I am processing a very large xml file, 13MB, using clojure.xml.parse
and clojure.contrib.zip-filter.xml with clojure 1.0.0.

The xml file contains information on 13000 japanese characters and I'm
extracting about 200 or so.

At its core it extracts a very small subset of elements using:

(xml-> kdic :character [:literal #(contains? kcset (text %))] node)

Where kcset is a set of desired characters.

My understanding of this is that it returns a lazy-seq which if I
"count"-ed the length of the sequence it would return 200 (not
13000).  But in practice it actually generates a stack overflow.

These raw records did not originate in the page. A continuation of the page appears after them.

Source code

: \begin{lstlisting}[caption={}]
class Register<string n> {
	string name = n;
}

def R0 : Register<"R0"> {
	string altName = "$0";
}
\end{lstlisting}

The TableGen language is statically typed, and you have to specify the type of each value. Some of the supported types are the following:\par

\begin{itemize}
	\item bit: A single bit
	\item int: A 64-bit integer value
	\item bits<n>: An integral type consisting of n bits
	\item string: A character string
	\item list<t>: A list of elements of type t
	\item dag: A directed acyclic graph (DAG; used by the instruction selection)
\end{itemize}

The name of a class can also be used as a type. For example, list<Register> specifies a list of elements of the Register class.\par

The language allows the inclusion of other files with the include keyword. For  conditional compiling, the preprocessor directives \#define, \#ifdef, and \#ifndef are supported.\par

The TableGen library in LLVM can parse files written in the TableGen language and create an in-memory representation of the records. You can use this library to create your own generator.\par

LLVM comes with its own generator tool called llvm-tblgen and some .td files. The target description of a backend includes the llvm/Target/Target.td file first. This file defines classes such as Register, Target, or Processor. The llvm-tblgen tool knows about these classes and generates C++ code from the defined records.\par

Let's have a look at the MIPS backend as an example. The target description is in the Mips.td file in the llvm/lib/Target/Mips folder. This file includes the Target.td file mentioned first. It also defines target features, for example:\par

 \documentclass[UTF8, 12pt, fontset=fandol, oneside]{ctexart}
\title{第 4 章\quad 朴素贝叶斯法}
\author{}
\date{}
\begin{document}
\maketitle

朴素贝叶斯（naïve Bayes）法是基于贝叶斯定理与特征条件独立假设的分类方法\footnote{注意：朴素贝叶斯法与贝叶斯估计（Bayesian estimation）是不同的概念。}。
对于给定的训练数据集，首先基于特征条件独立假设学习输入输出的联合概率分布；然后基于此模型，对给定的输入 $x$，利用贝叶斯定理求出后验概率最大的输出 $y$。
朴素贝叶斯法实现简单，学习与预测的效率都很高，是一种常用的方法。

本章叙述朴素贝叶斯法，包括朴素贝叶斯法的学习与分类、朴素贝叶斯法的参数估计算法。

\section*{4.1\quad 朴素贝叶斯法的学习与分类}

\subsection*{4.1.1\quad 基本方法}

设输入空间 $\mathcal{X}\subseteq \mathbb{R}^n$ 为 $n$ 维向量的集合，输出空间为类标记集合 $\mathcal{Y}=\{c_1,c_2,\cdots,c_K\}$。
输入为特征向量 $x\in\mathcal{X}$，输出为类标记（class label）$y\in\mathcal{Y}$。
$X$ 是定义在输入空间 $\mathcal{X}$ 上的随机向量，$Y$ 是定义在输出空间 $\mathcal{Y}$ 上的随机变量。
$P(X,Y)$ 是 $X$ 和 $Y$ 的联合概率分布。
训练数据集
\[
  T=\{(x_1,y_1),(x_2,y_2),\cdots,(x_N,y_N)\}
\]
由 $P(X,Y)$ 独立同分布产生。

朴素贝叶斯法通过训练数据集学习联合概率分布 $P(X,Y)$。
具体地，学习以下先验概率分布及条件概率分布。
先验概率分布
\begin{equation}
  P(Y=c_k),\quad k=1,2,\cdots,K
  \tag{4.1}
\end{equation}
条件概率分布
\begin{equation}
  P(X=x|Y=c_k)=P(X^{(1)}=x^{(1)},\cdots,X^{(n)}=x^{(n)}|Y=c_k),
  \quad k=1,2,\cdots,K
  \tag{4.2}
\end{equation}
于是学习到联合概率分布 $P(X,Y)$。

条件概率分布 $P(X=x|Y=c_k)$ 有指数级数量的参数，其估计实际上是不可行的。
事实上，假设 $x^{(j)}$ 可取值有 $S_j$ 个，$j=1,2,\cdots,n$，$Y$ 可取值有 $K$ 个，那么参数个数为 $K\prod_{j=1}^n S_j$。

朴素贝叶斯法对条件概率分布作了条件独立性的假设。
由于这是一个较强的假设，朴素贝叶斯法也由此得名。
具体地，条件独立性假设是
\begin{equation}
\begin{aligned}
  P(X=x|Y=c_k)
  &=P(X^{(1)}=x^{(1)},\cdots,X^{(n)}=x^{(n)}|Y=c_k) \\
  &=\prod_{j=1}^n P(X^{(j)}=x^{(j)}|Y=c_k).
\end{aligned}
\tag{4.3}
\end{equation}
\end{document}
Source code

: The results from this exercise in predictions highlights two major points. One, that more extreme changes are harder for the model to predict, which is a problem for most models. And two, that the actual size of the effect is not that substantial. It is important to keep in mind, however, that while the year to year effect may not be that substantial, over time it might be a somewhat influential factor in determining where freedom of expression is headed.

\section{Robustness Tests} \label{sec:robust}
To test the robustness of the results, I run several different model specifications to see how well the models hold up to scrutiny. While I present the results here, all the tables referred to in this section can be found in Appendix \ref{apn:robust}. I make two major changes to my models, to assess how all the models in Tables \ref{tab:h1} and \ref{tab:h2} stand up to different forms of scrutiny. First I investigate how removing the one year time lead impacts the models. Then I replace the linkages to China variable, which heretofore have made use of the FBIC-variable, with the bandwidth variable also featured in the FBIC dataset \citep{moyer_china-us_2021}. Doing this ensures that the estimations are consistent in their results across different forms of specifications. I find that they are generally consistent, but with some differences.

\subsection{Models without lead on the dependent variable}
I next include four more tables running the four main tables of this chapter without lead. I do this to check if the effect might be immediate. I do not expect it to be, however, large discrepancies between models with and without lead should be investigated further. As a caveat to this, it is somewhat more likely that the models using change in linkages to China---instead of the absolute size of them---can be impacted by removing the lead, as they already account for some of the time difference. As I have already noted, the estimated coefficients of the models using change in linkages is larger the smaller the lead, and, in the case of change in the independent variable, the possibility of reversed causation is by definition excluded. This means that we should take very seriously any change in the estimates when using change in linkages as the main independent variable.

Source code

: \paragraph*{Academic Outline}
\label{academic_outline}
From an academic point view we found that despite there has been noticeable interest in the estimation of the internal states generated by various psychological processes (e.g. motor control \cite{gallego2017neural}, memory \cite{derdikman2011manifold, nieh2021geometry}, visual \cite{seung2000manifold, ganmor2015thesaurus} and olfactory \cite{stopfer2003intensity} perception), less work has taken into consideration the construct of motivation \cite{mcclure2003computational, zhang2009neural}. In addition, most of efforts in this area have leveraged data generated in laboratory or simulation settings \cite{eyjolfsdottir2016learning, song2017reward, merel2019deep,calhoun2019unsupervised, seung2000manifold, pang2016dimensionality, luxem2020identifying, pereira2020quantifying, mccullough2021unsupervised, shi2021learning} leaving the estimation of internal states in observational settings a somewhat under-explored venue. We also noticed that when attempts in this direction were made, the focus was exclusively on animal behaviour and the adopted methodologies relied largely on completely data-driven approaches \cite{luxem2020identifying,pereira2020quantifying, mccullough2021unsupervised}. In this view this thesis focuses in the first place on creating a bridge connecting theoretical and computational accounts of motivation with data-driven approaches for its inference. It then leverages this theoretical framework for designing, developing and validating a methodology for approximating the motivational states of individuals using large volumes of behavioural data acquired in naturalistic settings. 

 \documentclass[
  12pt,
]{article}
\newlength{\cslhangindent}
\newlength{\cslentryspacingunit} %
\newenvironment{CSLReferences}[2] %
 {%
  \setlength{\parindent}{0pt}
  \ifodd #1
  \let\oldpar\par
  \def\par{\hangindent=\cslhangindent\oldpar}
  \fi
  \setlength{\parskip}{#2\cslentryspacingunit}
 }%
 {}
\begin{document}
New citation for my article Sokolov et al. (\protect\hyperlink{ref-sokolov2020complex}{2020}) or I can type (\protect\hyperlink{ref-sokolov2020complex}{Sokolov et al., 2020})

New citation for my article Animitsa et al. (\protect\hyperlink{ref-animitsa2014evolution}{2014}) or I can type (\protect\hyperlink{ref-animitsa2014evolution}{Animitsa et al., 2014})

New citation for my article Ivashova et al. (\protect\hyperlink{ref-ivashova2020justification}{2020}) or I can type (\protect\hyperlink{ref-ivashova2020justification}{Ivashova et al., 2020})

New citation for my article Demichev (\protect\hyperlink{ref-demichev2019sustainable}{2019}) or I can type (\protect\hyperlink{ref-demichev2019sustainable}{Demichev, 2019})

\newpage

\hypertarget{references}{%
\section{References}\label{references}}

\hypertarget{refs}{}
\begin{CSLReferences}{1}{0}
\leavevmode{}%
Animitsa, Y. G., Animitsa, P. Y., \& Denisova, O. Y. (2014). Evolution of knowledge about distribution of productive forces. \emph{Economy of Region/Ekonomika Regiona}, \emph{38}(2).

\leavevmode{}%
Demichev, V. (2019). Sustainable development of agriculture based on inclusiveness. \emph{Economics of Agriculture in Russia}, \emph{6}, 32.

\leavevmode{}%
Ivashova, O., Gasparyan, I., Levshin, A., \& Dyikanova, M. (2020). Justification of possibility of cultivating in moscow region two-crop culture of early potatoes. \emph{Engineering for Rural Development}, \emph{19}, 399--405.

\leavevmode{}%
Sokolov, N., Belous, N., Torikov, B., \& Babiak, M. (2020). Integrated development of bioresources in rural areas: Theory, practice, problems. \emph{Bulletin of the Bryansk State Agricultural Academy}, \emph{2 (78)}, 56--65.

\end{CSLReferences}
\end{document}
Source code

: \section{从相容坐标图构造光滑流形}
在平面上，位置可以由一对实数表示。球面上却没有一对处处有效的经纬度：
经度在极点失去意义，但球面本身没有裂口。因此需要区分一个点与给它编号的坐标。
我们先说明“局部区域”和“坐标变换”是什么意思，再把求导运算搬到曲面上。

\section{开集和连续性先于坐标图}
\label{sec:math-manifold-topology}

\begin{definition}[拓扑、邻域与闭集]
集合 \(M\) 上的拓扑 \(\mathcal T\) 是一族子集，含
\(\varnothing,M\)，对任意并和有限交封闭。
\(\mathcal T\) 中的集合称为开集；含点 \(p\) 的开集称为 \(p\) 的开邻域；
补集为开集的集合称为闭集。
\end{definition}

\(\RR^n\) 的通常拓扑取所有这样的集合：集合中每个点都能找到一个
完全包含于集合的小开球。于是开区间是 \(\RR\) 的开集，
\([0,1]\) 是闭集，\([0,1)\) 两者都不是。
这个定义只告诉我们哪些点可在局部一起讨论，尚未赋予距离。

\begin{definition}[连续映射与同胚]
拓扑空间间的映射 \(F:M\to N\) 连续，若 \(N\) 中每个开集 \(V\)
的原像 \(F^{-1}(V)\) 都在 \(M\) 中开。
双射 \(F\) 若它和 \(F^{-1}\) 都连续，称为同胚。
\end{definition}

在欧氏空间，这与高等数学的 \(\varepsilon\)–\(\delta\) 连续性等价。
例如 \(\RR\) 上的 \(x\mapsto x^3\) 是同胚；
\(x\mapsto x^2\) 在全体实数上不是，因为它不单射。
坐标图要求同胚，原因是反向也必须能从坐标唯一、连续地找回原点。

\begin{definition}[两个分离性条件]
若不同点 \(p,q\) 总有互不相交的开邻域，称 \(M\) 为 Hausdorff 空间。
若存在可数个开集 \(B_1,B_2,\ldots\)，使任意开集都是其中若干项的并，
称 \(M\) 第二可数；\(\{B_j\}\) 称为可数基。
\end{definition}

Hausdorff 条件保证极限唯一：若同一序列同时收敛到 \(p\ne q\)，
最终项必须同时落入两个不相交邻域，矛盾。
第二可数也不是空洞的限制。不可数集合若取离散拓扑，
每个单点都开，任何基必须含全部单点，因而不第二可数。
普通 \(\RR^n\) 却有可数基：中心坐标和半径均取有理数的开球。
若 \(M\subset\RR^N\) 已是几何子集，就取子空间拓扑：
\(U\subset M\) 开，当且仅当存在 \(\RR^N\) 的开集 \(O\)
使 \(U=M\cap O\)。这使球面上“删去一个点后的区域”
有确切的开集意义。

At the end of this post I have a relatively short version of the
program which throws the stack overflow.  In this case it has a
(count ...) call which causes the stack overflow.  In the full program
I tried a few variations like so:

    (dorun (for [knode knodes] (print-kinfo knode))))

To try to get the information to print, but before it also reaches the
end of list it also throws a stack overflow.

I also have the stack trace at the end as well.

Thanks!


Here's the short version of the program:

(ns kanji.prkanji
    (:use clojure.xml )
    (:use [clojure.zip :only (xml-zip node)])
    (:use clojure.contrib.zip-filter.xml)
    (:import java.lang.Character$UnicodeBlock)
    (:import java.io.File))

(def CJK Character$UnicodeBlock/CJK_UNIFIED_IDEOGRAPHS)

(defn filter-for-kanji
    [chars]
    (filter #(= CJK (Character$UnicodeBlock/of %)) chars))

(defn get-unique-kanji
    [chars]
    (let [kchars (filter-for-kanji chars)]
             (set kchars)))

(defn print-kinfos
    [knodes]
    (count knodes))
;; this is what I would normally do: (dorun (for [knode knodes] (print-
kinfo knode))))

(defn get-kdic-info
    [kdic kchars]
    (let [kcset (set (map str kchars))]
        (xml-> kdic :character [:literal #(contains? kcset (text %))]
node)))

(defn load-kdic
    [fname]
    (xml-zip (parse (File. fname))))

(defn process-file
    [file]
    (let [kchars (get-unique-kanji (slurp file))]
        (print-kinfos
            (get-kdic-info
                (load-kdic "kanji/kdic-data.xml") kchars))))

(process-file (second *command-line-args*))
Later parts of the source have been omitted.